Foi graças ao Boldrin que fiquei conhecendo um grupo vocal de altíssimo nível, chamado Ordinarius. São três mulheres e três rapazes cariocas, afinadíssimos e de harmonia insuperável. Eles brincam com as canções.
Já escrevi sobre o Sr Brasil, mas nunca é demais recomendá-lo mais uma vez neste meu despretensioso espaço concedido pela revista DomTotal. Trata-se do único programa da televisão brasileira (o único, repito) onde se pode conhecer, ver ou rever cantores, compositores e instrumentistas de verdade, do nível de Dominguinhos, Egberto Gismonti, Wagner Tiso, Vander Lee, Paulinho Pedra Azul, Tavito, Milton Nascimento, Pereira da Viola, Miltinho Edilberto, Titane. Tom Zé, Hamilton de Holanda, o insuperável Yamandu Costa e suas sete cordas mágicas, além de grupos como MPB-4, Fala Mansa e Demônios da Garoa, para citar apenas alguns dos muitos que ali já se apresentaram.

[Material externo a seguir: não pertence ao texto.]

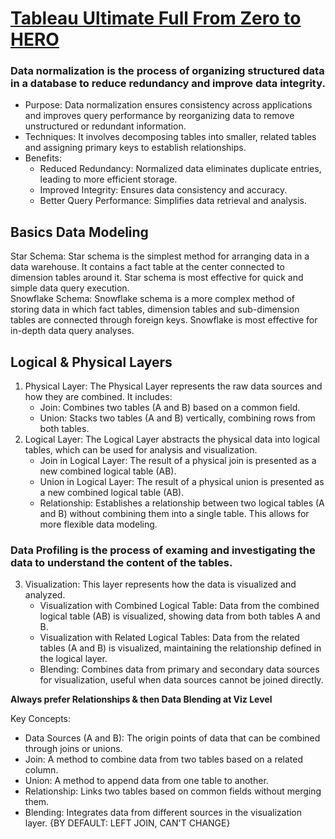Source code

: # [Tableau Ultimate Full From Zero to HERO](https://youtu.be/K3pXnbniUcM?si=X2iYF8-ogMRQxBP8)

### Data normalization is the process of organizing structured data in a database to reduce redundancy and improve data integrity.  
- Purpose: Data normalization ensures consistency across applications and improves query performance by reorganizing data to remove unstructured or redundant information.
- Techniques: It involves decomposing tables into smaller, related tables and assigning primary keys to establish relationships.
- Benefits:
  - Reduced Redundancy: Normalized data eliminates duplicate entries, leading to more efficient storage.
  - Improved Integrity: Ensures data consistency and accuracy.
  - Better Query Performance: Simplifies data retrieval and analysis.


## Basics Data Modeling
Star Schema: Star schema is the simplest method for arranging data in a data warehouse. It contains a fact table at the center connected to dimension tables around it. Star schema is most effective for quick and simple data query execution.   
Snowflake Schema: Snowflake schema is a more complex method of storing data in which fact tables, dimension tables and sub-dimension tables are connected through foreign keys. Snowflake is most effective for in-depth data query analyses.

## Logical & Physical Layers
1. Physical Layer: The Physical Layer represents the raw data sources and how they are combined. It includes:
   - Join: Combines two tables (A and B) based on a common field.
   - Union: Stacks two tables (A and B) vertically, combining rows from both tables.
2. Logical Layer: The Logical Layer abstracts the physical data into logical tables, which can be used for analysis and visualization.
   - Join in Logical Layer: The result of a physical join is presented as a new combined logical table (AB).
   - Union in Logical Layer: The result of a physical union is presented as a new combined logical table (AB).
   - Relationship: Establishes a relationship between two logical tables (A and B) without combining them into a single table. This allows for more flexible data modeling.
### Data Profiling is the process of examing and investigating the data to understand the content of the tables.
3. Visualization: This layer represents how the data is visualized and analyzed.
   - Visualization with Combined Logical Table: Data from the combined logical table (AB) is visualized, showing data from both tables A and B.
   - Visualization with Related Logical Tables: Data from the related tables (A and B) is visualized, maintaining the relationship defined in the logical layer.
   - Blending: Combines data from primary and secondary data sources for visualization, useful when data sources cannot be joined directly.
  
**Always prefer Relationships & then Data Blending at Viz Level**

Key Concepts:
- Data Sources (A and B): The origin points of data that can be combined through joins or unions.
- Join: A method to combine data from two tables based on a related column.
- Union: A method to append data from one table to another.
- Relationship: Links two tables based on common fields without merging them.
- Blending: Integrates data from different sources in the visualization layer. {BY DEFAULT: LEFT JOIN, CAN'T CHANGE}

Em que outro programa de televisão você pode ouvir uma dupla de violão e bandolim, um de Jundiaí-SP e o outro de Cáli, na Colômbia, tocando choros de Ernesto Nazareh? E onde mais você pode ouvir a cantora Liv Moraes, filha de Dominguinhos, cantando acompanhada de um jovem sanfoneiro chamado Cosme Vieira, do nível de Dominguinhos? E onde mais se pode ver e ouvir a cantora Mariana Aydar, acompanhada de Mestrinho, outro mestre da sanfona e da música nordestina? Ou Mônica Salmaso acompanhada de piano ou violão?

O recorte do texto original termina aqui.